せっかくの初めての音楽会を台無しにされたのは、あなた方の方ですよね」
私は驚いて妻の方を見た。私の意図を理解した妻は首を横に振った。
「どうして私たちが初めてだと知ってらっしゃるんですか?
私たち、あなたにお話ししましたか?」
「これは失礼。いえね。お席に着かれた時に、入口で渡されたチラシの束を
一枚ずつ丁寧にご覧になっておられた、表も裏も。
私も初めてコンサートに来た時は、その紙に何か大切な事が書かれているんじゃないかと、端から端まできっちり読み込みました。

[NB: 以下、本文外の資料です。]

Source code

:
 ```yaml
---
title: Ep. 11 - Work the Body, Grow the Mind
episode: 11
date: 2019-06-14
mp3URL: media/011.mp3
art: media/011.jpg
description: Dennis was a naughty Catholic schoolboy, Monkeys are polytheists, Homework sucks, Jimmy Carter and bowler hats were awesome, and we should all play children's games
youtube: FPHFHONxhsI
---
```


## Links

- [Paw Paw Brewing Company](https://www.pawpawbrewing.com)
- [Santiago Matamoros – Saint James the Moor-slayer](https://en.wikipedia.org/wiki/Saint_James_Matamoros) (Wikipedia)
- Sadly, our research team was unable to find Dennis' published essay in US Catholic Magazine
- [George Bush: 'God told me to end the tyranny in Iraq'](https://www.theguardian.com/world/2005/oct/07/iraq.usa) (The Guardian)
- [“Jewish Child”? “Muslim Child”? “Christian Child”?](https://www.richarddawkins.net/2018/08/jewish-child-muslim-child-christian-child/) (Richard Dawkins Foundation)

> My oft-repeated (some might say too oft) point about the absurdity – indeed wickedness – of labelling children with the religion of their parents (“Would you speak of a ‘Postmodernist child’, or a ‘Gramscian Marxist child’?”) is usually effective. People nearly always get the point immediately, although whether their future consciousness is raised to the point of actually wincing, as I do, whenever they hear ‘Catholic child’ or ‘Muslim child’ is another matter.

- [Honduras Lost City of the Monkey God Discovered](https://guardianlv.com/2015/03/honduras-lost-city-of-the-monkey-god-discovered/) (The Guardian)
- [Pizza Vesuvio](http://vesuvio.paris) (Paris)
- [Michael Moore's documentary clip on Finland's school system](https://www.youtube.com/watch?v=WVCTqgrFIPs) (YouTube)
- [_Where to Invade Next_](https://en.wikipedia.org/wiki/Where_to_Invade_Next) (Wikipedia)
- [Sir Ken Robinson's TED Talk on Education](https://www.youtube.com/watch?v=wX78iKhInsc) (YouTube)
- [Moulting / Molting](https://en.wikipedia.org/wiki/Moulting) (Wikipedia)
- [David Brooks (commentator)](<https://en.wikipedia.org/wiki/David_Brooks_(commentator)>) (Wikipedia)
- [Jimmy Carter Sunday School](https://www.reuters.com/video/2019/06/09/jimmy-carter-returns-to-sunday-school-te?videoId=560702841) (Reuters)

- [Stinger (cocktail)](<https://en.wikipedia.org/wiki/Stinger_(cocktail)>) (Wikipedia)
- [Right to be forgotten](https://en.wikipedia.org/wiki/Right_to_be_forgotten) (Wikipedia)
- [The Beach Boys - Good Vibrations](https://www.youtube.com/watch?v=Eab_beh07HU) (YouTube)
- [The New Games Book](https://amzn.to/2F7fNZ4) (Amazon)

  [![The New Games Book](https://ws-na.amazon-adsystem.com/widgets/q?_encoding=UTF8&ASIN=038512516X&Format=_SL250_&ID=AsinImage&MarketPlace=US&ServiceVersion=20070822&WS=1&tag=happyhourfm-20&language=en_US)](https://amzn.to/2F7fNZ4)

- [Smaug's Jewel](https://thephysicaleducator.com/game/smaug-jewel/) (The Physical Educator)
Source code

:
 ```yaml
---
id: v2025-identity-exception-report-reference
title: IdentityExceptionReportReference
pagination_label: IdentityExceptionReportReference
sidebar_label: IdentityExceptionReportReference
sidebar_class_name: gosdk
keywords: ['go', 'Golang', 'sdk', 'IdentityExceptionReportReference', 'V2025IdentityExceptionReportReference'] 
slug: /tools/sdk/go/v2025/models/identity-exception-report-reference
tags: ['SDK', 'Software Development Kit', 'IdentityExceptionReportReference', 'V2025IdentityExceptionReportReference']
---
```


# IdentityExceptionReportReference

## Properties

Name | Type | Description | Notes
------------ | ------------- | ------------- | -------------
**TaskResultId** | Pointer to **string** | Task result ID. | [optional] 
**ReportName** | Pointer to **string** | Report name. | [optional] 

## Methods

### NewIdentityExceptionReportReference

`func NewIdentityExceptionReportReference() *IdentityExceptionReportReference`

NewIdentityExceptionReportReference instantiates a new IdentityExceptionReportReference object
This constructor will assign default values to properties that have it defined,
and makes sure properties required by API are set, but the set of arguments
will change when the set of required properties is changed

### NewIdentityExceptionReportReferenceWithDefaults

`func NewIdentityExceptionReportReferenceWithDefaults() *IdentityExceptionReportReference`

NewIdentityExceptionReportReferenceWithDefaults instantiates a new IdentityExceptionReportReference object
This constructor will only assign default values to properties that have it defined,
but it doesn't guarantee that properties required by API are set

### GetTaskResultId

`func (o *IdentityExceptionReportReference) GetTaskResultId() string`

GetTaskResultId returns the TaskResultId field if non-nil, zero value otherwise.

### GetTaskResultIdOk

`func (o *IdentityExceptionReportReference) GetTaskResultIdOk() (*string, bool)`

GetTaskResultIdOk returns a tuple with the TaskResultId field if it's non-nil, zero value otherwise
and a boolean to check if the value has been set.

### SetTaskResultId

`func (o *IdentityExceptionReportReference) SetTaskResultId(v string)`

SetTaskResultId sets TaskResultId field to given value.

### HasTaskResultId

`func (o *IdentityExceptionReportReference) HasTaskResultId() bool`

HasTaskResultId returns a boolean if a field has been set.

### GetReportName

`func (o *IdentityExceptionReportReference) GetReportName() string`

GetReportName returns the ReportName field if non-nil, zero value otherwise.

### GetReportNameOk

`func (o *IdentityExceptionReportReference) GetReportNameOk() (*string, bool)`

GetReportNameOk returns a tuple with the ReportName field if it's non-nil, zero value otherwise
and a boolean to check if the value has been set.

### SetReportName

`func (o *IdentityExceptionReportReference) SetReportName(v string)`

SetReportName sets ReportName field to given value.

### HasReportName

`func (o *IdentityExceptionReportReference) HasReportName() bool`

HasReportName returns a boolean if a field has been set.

二回目以降はさっさと読み飛ばすようになってしまいましたがね。
何となく昔の私を見るみたいで懐かしく思ったのですよ」
「そうですか。確かにおっしゃる通りです。私たち、娘からチケットを貰って初めてこんな音楽会に来たんです」
「左様ですか。それは良いことだ。決してあなた方は場違いではありませんよ。音楽は万能ではありませんが、万人のものなのです」
私たちは真摯にお礼を言って、リサイタルの後半を楽しんだ。
もちろん、今度は眠ることは無かった。
自宅に帰り、貰ったチラシを整理していた容子が声を上げた。
「あなた。これ、この写真見てください」
それは、今日聞いたばかりの若い女性ピアニストが
親子でピアノの連弾をするというコンサートのチラシだった。
その中で、連弾の相手として写っているピアニストの父の写真は、
今日私の横に座って語り掛けてくれた、あの紳士の顔をしていた。
私は、そのチラシを手に取り、容子に言った。
「なあ。もう一度、ピアノを聴きに行ってみないか」
「嫌ですよ」
容子は否定した。仕方ない、あんな思いをしたんだから当然だろう。
「一度だなんて嫌ですよ。これから何度でも、そうね。
老後の趣味はコンサートを聴きに行くことです・・・なんて
オシャレで良いじゃありませんか」
その時の妻は、今まで見た中で最高の笑顔をしていた。
私の頭にあの時のソナタが静かに流れている。